On Friday, the Marble Bar in Detroit began trying something different — requiring patrons to show their COVID-19 vaccination card or proof of a negative coronavirus test within the last 48 hours with their state-issued ID at the door.
The decision “definitely wasn’t made lightly, and it was a really hard decision to make,” said Kory Trinks, manager of the weekend dance club that can host 500 to 600 people at one time, and 500 to 800 patrons during the course of a night.
“We’re really just trying to keep the people we care about safe.”
Patrons age 21 and older are packed in close together and it’s hard to enforce a mask mandate with that many people, Trinks said. It’s also unclear who is vaccinated and who is not.
The staff is vaccinated, she said, but cannot afford to be out of work again after pandemic closures that shuttered or brought capacity restrictions to restaurants, bars and other establishments for the last year.
“We’re a small business … we’re really just trying to keep our doors open. We want to be back to work,” Trinks said. “Our decision was based on trying to keep our business able to be open and be successful, without our staff being sick and at risk.”
Trinks said discussions about the new requirements began as the delta variant began to creep its way into the community, and they learned about several people, who are patrons of the bar, who became sick with the virus.
She said the response from staff and patrons to the policy of showing proof of vaccination or a negative test has been overwhelmingly supportive. But there are some people on the internet with alternate opinions, ranging from making threats to calling them Nazis.
Trinks said they took some pointers from what clubs did in other cities, such as Los Angeles and New York City.
“We’re hoping this is something we don’t have to implement forever, but for the time being, while the delta variant makes its way through the Detroit community,” she said.
“We’re not asking anyone to go get the shot. We’re not suggesting anyone get the COVID-19 vaccine. We’re only asking that if you do not have the vaccine, to show proof that you don’t have COVID within the last 48 hours, and to us that seems very reasonable.”
‘Live in fear or faith’
Belinda Loggins said she had been teetering on the idea of getting the coronavirus vaccine within the last month.
On Friday, the Harrison Township woman and 44-year employee at Henry Ford Health System, got the one-shot Johnson & Johnson vaccine in her right arm.

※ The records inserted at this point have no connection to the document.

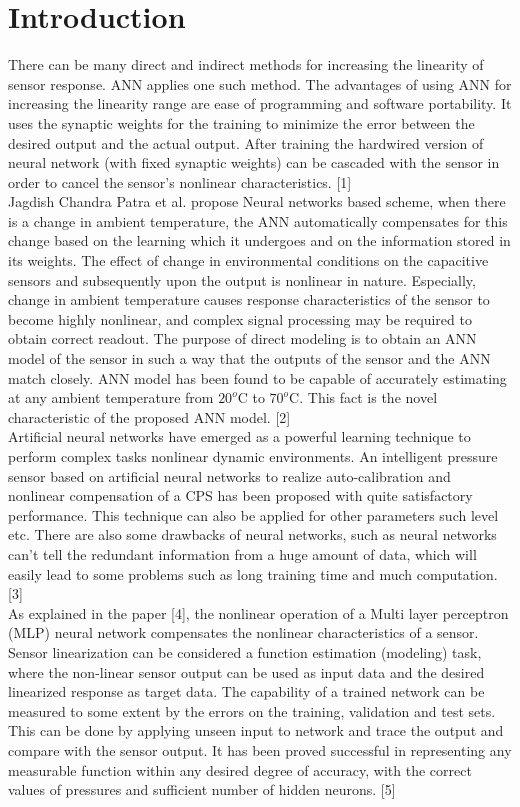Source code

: \documentclass[conference]{IEEEtran}
\begin{document}
\section{Introduction}
There can be many direct and indirect methods for increasing the linearity of sensor response. ANN applies one such method. The advantages of using ANN for increasing the linearity range are ease of programming and software portability. It uses the synaptic weights for the training to minimize the error between the desired output and the actual output. After training the hardwired version of neural network (with fixed synaptic weights) can be cascaded with the sensor in order to cancel the sensor’s nonlinear characteristics. [1]\\
Jagdish Chandra Patra et al. propose Neural networks based scheme, when there is a change in ambient temperature, the ANN automatically compensates for this change based on the learning which it undergoes and on the information stored in its weights. The effect of change in environmental conditions on the capacitive sensors and subsequently upon the output is nonlinear in nature. Especially, change in ambient temperature causes response characteristics of the sensor to become highly nonlinear, and complex signal processing may be required to obtain correct readout. The purpose of direct modeling is to obtain an ANN model of the sensor in such a way that the outputs of the sensor and the ANN match closely. ANN model has been found to be capable of accurately estimating at any ambient temperature from $20^o$C to $70^o$C. This fact is the novel characteristic of the proposed ANN model. [2]\\
Artificial neural networks have emerged as a powerful learning technique to perform complex tasks nonlinear dynamic environments. An intelligent pressure sensor based on artificial neural networks to realize auto-calibration and nonlinear compensation of a CPS has been proposed with quite satisfactory performance. This technique can also be applied for other parameters such level etc. There are also some drawbacks of neural networks, such as neural networks can’t tell the redundant information from a huge amount of data, which will easily lead to some problems such as long training time and much computation. [3]\\
As explained in the paper [4], the nonlinear operation of a Multi layer perceptron (MLP) neural network compensates the nonlinear characteristics of a sensor. Sensor linearization can be considered a function estimation (modeling) task, where the non-linear sensor output can be used as input data and the desired linearized response as target data. 
The capability of a trained network can be measured to some extent by the errors on the training, validation and test sets. This can be done by applying unseen input to network and trace the output and compare with the sensor output. It has been proved successful in representing any measurable function within any desired degree of accuracy, with the correct values of pressures and sufficient number of hidden neurons. [5]
\end{document}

Loggins, 65, who works in registration services, patient property and decedent affairs at the main campus in Detroit, said her biggest concern in the beginning was fear. She heard more negative feedback than positive, with some people having a lot of side effects after getting the vaccine.

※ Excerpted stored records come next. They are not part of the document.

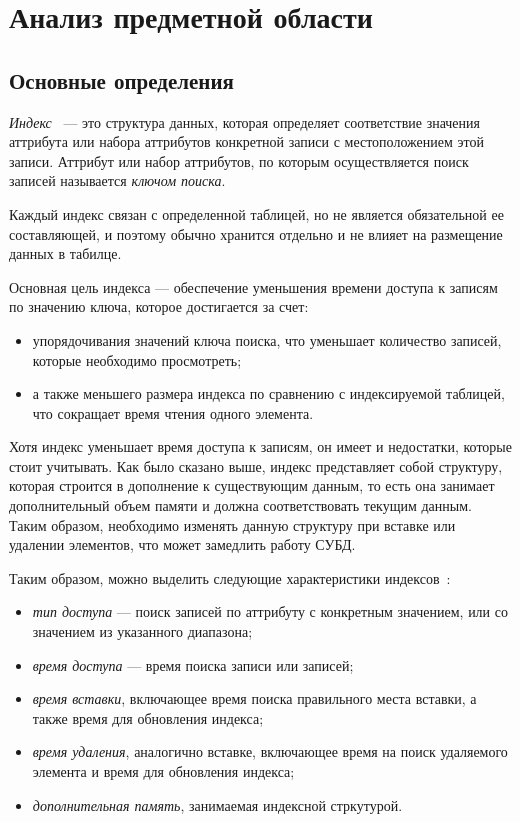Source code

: \chapter{Анализ предметной области}

\section{Основные определения}

\textit{Индекс}~\cite{} --- это структура данных, которая определяет соответствие
значения аттрибута или набора аттрибутов конкретной записи с местоположением
этой записи.  Аттрибут или набор аттрибутов, по которым осуществляется поиск
записей называется \textit{ключом поиска}.

Каждый индекс связан с определенной таблицей, но не является обязательной ее
составляющей, и поэтому обычно хранится отдельно и не влияет на размещение
данных в табилце.

Основная цель индекса --- обеспечение уменьшения времени доступа к записям по
значению ключа, которое достигается за счет:

\begin{itemize}
    \item упорядочивания значений ключа поиска, что уменьшает количество
        записей, которые необходимо просмотреть;
    \item а также меньшего размера индекса по сравнению с индексируемой
        таблицей, что сокращает время чтения одного элемента.
\end{itemize}

Хотя индекс уменьшает время доступа к записям, он имеет и недостатки, которые
стоит учитывать. Как было сказано выше, индекс представляет собой структуру,
которая строится в дополнение к существующим данным, то есть она занимает
дополнительный объем памяти и должна соответствовать текущим данным. Таким
образом, необходимо изменять данную структуру при вставке или удалении
элементов, что может замедлить работу СУБД.

Таким образом, можно выделить следующие характеристики индексов~\cite{ship}:

\begin{itemize}
    \item \textit{тип доступа} --- поиск записей по аттрибуту с конкретным
        значением, или со значением из указанного диапазона;
    \item \textit{время доступа} --- время поиска записи или записей;
    \item \textit{время вставки}, включающее время поиска правильного места вставки, а
        также время для обновления индекса;
    \item \textit{время удаления}, аналогично вставке, включающее время на поиск
        удаляемого элемента и время для обновления индекса;
    \item \textit{дополнительная память}, занимаемая индексной стркутурой.
\end{itemize}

“I was concerned how my body would respond,” said Loggins, a cancer survivor. “As time went on, we heard more positive than negative. So here I am.”
She said it was time for her to decide whether she wanted to “live in fear or faith.”
“I had to decide if I would care about making sure I and my family were safe and my patients were safe,” said Loggins, who also works as a receptionist at the James H. Cole Home for Funerals.
She said a mandate announced in June by the Henry Ford Health System for employees to get the vaccine or face losing their jobs didn’t affect her decision to get inoculated.
Loggins said she hasn’t had the virus, but she lived with a friend who did and died.
“I think God has given us a platform and given us a space where we can share this,” she said. “Let’s do it together.”
Kristina Alexander, another Henry Ford Health System employee, also received her first of two Pfizer doses at an employee vaccination clinic in Detroit.
The 36-year-old Oak Park mother, who is working remotely from home in central authorization, said she was always going to get the vaccine “but I just didn’t make time.”
She was off Friday and got the jab in her left arm. The nine-year employee said she was the last in her family to get the vaccine and always waits until December to get her influenza vaccine.
“Right now,” she said to those on the fence about the vaccine, “just get the shot.”